Problem description:
Drop the pictures and repeat the remaining data exactly.

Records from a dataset
• • • •
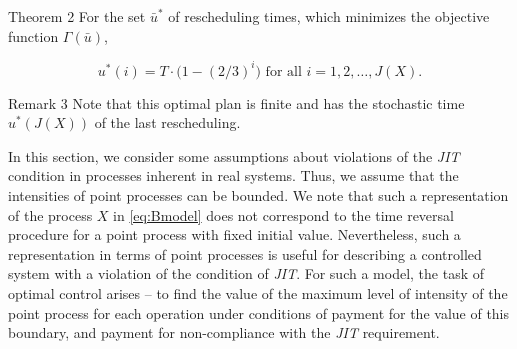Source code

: 
\hypertarget{b:Th2}{}

\begin{newthm}{Theorem 2} For the set $\bar{u}^*$ of rescheduling times, which minimizes the objective function ${\Gamma}(\bar{u})$,

\begin{equation}\label{eq:Theorem2}

{u^*}(i) = T\cdot \Big(1 - (2 / 3)^i \Big) \text{ for all $i = 1, 2, \dotsc , J(X)$}.

\end{equation}

\end{newthm}



\smallskip






\begin{newthm}{Remark 3} Note that this optimal plan is finite and has the stochastic time ${{u}^*}(J(X))$ of the last rescheduling.

\end{newthm}



\smallskip

 



 





	In this section, we consider some assumptions about violations of the \emph{JIT} condition in processes inherent in real systems. Thus, we assume that the intensities of point processes can be bounded. We note that such a representation of the process $X$ in \eqref{eq:Bmodel} does not correspond to the time reversal procedure for a point process with fixed initial value. Nevertheless, such a representation in terms of point processes is useful for describing a controlled system with a violation of the condition of \emph{JIT}. For such a model, the task of optimal control arises -- 	 to find the value of the maximum level of intensity of the point process for each operation under conditions of payment for the value of this boundary, and payment for non-compliance with the \emph{JIT} requirement. 



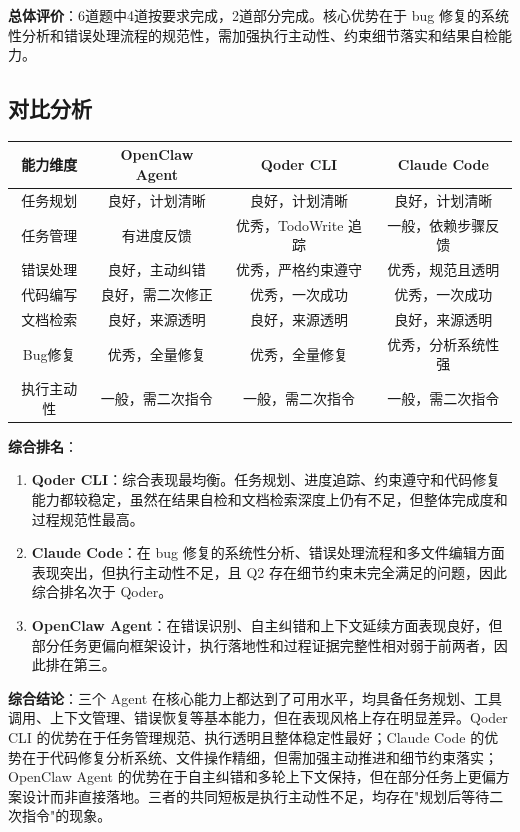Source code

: \documentclass[a4paper]{article}
\begin{document}
\textbf{总体评价}：6道题中4道按要求完成，2道部分完成。核心优势在于 bug 修复的系统性分析和错误处理流程的规范性，需加强执行主动性、约束细节落实和结果自检能力。

\subsection{对比分析}

\begin{table}[H]
\centering
\begin{tabular}{|c|c|c|c|}
\hline
\textbf{能力维度} & \textbf{OpenClaw Agent} & \textbf{Qoder CLI} & \textbf{Claude Code} \\
\hline
任务规划 & 良好，计划清晰 & 良好，计划清晰 & 良好，计划清晰 \\
\hline 任务管理 & 有进度反馈 & 优秀，TodoWrite 追踪 & 一般，依赖步骤反馈 \\
\hline 错误处理 & 良好，主动纠错 & 优秀，严格约束遵守 & 优秀，规范且透明 \\
\hline 代码编写 & 良好，需二次修正 & 优秀，一次成功 & 优秀，一次成功 \\
\hline 文档检索 & 良好，来源透明 & 良好，来源透明 & 良好，来源透明 \\
\hline Bug修复 & 优秀，全量修复 & 优秀，全量修复 & 优秀，分析系统性强 \\
\hline 执行主动性 & 一般，需二次指令 & 一般，需二次指令 & 一般，需二次指令 \\
\hline
\end{tabular}
\end{table}

\textbf{综合排名}：
\begin{enumerate}
    \item \textbf{Qoder CLI}：综合表现最均衡。任务规划、进度追踪、约束遵守和代码修复能力都较稳定，虽然在结果自检和文档检索深度上仍有不足，但整体完成度和过程规范性最高。
    \item \textbf{Claude Code}：在 bug 修复的系统性分析、错误处理流程和多文件编辑方面表现突出，但执行主动性不足，且 Q2 存在细节约束未完全满足的问题，因此综合排名次于 Qoder。
    \item \textbf{OpenClaw Agent}：在错误识别、自主纠错和上下文延续方面表现良好，但部分任务更偏向框架设计，执行落地性和过程证据完整性相对弱于前两者，因此排在第三。
\end{enumerate}

\textbf{综合结论}：三个 Agent 在核心能力上都达到了可用水平，均具备任务规划、工具调用、上下文管理、错误恢复等基本能力，但在表现风格上存在明显差异。Qoder CLI 的优势在于任务管理规范、执行透明且整体稳定性最好；Claude Code 的优势在于代码修复分析系统、文件操作精细，但需加强主动推进和细节约束落实；OpenClaw Agent 的优势在于自主纠错和多轮上下文保持，但在部分任务上更偏方案设计而非直接落地。三者的共同短板是执行主动性不足，均存在"规划后等待二次指令"的现象。
\end{document}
• • • •
Answer:
Source code

: 
\hypertarget{b:Th2}{}

\begin{newthm}{Theorem 2} For the set $\bar{u}^*$ of rescheduling times, which minimizes the objective function ${\Gamma}(\bar{u})$,

\begin{equation}\label{eq:Theorem2}

{u^*}(i) = T\cdot \Big(1 - (2 / 3)^i \Big) \text{ for all $i = 1, 2, \dotsc , J(X)$}.

\end{equation}

\end{newthm}



\smallskip






\begin{newthm}{Remark 3} Note that this optimal plan is finite and has the stochastic time ${{u}^*}(J(X))$ of the last rescheduling.

\end{newthm}



\smallskip

 



 





	In this section, we consider some assumptions about violations of the \emph{JIT} condition in processes inherent in real systems. Thus, we assume that the intensities of point processes can be bounded. We note that such a representation of the process $X$ in \eqref{eq:Bmodel} does not correspond to the time reversal procedure for a point process with fixed initial value. Nevertheless, such a representation in terms of point processes is useful for describing a controlled system with a violation of the condition of \emph{JIT}. For such a model, the task of optimal control arises -- 	 to find the value of the maximum level of intensity of the point process for each operation under conditions of payment for the value of this boundary, and payment for non-compliance with the \emph{JIT} requirement. 



Source code

: \documentclass[a4paper]{article}
\begin{document}
\textbf{总体评价}：6道题中4道按要求完成，2道部分完成。核心优势在于 bug 修复的系统性分析和错误处理流程的规范性，需加强执行主动性、约束细节落实和结果自检能力。

\subsection{对比分析}

\begin{table}[H]
\centering
\begin{tabular}{|c|c|c|c|}
\hline
\textbf{能力维度} & \textbf{OpenClaw Agent} & \textbf{Qoder CLI} & \textbf{Claude Code} \\
\hline
任务规划 & 良好，计划清晰 & 良好，计划清晰 & 良好，计划清晰 \\
\hline 任务管理 & 有进度反馈 & 优秀，TodoWrite 追踪 & 一般，依赖步骤反馈 \\
\hline 错误处理 & 良好，主动纠错 & 优秀，严格约束遵守 & 优秀，规范且透明 \\
\hline 代码编写 & 良好，需二次修正 & 优秀，一次成功 & 优秀，一次成功 \\
\hline 文档检索 & 良好，来源透明 & 良好，来源透明 & 良好，来源透明 \\
\hline Bug修复 & 优秀，全量修复 & 优秀，全量修复 & 优秀，分析系统性强 \\
\hline 执行主动性 & 一般，需二次指令 & 一般，需二次指令 & 一般，需二次指令 \\
\hline
\end{tabular}
\end{table}

\textbf{综合排名}：
\begin{enumerate}
    \item \textbf{Qoder CLI}：综合表现最均衡。任务规划、进度追踪、约束遵守和代码修复能力都较稳定，虽然在结果自检和文档检索深度上仍有不足，但整体完成度和过程规范性最高。
    \item \textbf{Claude Code}：在 bug 修复的系统性分析、错误处理流程和多文件编辑方面表现突出，但执行主动性不足，且 Q2 存在细节约束未完全满足的问题，因此综合排名次于 Qoder。
    \item \textbf{OpenClaw Agent}：在错误识别、自主纠错和上下文延续方面表现良好，但部分任务更偏向框架设计，执行落地性和过程证据完整性相对弱于前两者，因此排在第三。
\end{enumerate}

\textbf{综合结论}：三个 Agent 在核心能力上都达到了可用水平，均具备任务规划、工具调用、上下文管理、错误恢复等基本能力，但在表现风格上存在明显差异。Qoder CLI 的优势在于任务管理规范、执行透明且整体稳定性最好；Claude Code 的优势在于代码修复分析系统、文件操作精细，但需加强主动推进和细节约束落实；OpenClaw Agent 的优势在于自主纠错和多轮上下文保持，但在部分任务上更偏方案设计而非直接落地。三者的共同短板是执行主动性不足，均存在"规划后等待二次指令"的现象。
\end{document}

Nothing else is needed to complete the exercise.